His face suddenly turned pale and passionate.

“Then where is the cloak your master speaks of in this letter?”

“The cloak!” I knew from the very first there would be trouble about that, and I was glad now I had left it behind in the safe keeping of my comrade at the inn.

“What is my cloak to you?” said I, not relishing the tone of his voice, “I have given it away to my friend.”

“Fool and jackass!” said he, gnashing his teeth, “do you know you have ruined me and your master by this?”

“No, I do not,” said I, “and as for the foul names you call me, take them back on the instant, or I swear I will ram them down your mouth!”

He took no notice whatever of my wrath, but went on, breaking in on his speech every now and then with Welsh words which I took to be curses.

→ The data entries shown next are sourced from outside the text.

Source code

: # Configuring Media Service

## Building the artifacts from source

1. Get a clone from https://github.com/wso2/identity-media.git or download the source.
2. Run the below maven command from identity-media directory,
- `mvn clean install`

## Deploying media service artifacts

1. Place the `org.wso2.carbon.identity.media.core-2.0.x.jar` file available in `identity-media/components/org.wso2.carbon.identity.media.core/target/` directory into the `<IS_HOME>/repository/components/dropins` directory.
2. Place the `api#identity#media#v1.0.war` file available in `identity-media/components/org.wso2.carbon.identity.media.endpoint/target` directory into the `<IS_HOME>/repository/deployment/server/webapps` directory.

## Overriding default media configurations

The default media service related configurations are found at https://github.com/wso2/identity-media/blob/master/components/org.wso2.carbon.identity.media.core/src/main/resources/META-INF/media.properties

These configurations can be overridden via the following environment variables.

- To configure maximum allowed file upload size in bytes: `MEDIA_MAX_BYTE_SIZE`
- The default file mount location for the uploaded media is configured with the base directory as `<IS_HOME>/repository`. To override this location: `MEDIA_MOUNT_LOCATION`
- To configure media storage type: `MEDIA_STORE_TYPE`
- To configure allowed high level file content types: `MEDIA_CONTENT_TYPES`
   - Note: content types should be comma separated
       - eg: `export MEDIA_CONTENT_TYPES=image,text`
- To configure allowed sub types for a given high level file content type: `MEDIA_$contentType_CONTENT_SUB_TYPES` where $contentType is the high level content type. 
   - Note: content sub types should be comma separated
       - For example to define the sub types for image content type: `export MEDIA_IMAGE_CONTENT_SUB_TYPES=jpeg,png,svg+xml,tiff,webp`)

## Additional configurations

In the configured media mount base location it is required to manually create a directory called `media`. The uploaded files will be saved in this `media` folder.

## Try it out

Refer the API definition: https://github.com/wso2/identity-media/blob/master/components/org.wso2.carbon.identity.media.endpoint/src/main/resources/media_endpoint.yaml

“You must get it back at any price,” said he. “Lose not a moment! Where is this friend? Who is he? If he resist you, you must slay him, so as you get it back. If it fall into the hands of an enemy, you and I, ay and your master, and all that belongs to you will perish. Ah, the folly of the man to trust such a missive to this thick-headed blunderer! What time lost, what labour wasted, what peril run, what ruin on our holy cause!”

I was well out of temper by this time, and, but that he looked so miserable and ill-fed, I would have rattled his bones a bit. At last:

“That cloak,” said he, coming up to me, “contained papers sent by your master to me; which, if they be found on any one’s person, mean Tyburn. Do you understand that?”